======== RECORDED INFORMATION

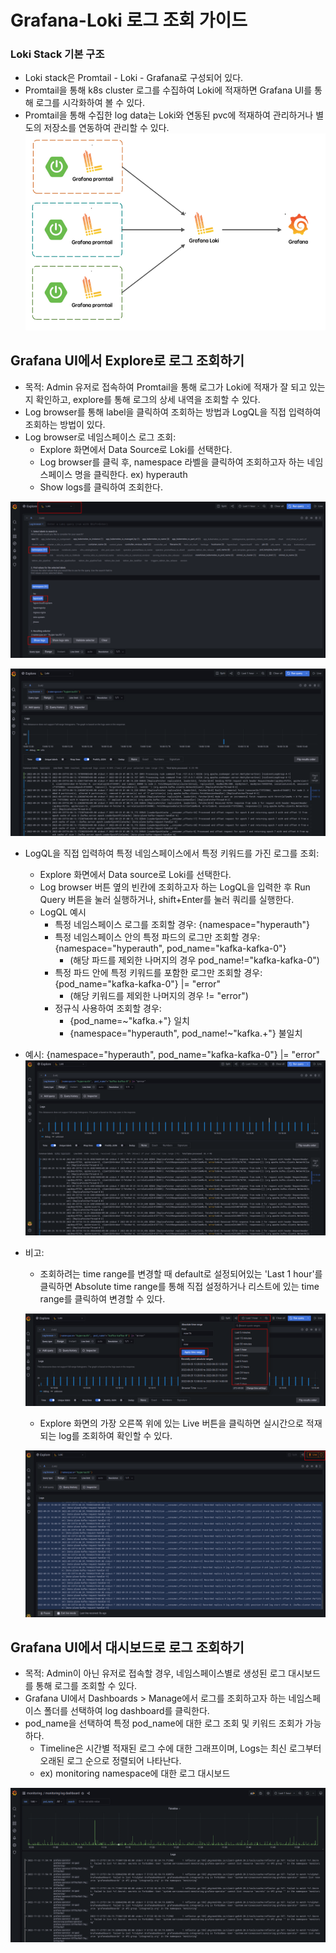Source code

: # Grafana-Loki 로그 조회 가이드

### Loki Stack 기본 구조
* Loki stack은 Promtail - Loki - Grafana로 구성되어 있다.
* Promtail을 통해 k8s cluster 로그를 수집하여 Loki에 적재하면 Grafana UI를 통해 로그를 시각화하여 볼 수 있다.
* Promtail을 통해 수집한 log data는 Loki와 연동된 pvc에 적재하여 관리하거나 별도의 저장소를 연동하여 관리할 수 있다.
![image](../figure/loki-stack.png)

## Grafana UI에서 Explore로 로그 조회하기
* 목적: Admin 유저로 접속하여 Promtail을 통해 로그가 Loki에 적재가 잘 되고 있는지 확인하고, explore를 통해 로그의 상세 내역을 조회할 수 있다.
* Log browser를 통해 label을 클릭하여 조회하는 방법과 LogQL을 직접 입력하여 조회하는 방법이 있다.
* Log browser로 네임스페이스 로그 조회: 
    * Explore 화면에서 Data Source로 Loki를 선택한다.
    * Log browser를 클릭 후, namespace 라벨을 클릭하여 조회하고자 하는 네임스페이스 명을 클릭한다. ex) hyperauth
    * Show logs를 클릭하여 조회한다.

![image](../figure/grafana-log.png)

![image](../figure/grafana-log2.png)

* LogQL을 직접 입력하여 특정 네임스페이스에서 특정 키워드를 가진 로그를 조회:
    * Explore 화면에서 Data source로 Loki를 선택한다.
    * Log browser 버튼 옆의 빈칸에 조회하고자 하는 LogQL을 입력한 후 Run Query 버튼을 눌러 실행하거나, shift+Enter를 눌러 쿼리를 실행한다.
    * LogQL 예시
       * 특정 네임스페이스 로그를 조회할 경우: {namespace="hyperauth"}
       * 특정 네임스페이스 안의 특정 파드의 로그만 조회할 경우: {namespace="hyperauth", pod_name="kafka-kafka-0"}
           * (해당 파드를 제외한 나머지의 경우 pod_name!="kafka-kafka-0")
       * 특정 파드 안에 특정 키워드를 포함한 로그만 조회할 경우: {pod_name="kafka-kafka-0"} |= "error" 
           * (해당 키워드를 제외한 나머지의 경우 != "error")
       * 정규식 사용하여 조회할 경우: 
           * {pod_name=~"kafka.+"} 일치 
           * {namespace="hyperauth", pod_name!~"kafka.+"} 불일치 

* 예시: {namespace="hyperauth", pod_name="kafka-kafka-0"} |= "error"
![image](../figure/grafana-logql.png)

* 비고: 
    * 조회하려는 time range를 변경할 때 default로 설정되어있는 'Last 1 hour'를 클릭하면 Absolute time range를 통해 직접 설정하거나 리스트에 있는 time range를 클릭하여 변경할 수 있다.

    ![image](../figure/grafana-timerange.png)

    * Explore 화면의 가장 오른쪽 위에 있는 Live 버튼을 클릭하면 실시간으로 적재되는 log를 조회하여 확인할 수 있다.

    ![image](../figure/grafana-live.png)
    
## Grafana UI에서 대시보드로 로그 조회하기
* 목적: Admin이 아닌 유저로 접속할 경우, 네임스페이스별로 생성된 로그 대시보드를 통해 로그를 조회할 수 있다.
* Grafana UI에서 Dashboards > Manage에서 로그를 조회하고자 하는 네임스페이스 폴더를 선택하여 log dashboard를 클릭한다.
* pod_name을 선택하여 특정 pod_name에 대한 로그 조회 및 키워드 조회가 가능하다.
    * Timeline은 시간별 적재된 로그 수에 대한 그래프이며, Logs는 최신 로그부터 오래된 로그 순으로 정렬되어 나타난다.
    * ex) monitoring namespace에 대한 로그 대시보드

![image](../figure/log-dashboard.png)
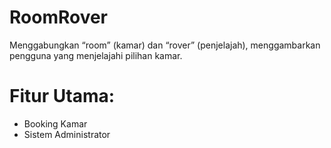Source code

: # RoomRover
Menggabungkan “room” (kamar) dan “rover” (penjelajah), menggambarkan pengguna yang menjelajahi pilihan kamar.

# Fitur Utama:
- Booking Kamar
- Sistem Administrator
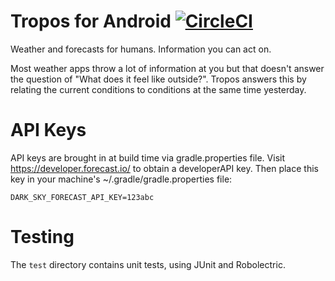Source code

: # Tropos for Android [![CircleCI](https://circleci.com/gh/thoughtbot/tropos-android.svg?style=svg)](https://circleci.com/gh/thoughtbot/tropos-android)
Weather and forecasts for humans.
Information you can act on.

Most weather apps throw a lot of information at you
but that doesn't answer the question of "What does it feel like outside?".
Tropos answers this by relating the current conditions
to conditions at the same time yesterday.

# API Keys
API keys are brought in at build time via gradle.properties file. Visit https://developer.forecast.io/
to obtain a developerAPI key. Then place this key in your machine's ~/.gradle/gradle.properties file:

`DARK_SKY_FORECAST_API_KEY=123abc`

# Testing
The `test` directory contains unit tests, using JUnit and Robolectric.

================

• WHAT YOU SHOULD DO: Whenever a line in the preceding entries includes the word "Tropos", count it, and state the total alone.

• SOLUTION: 2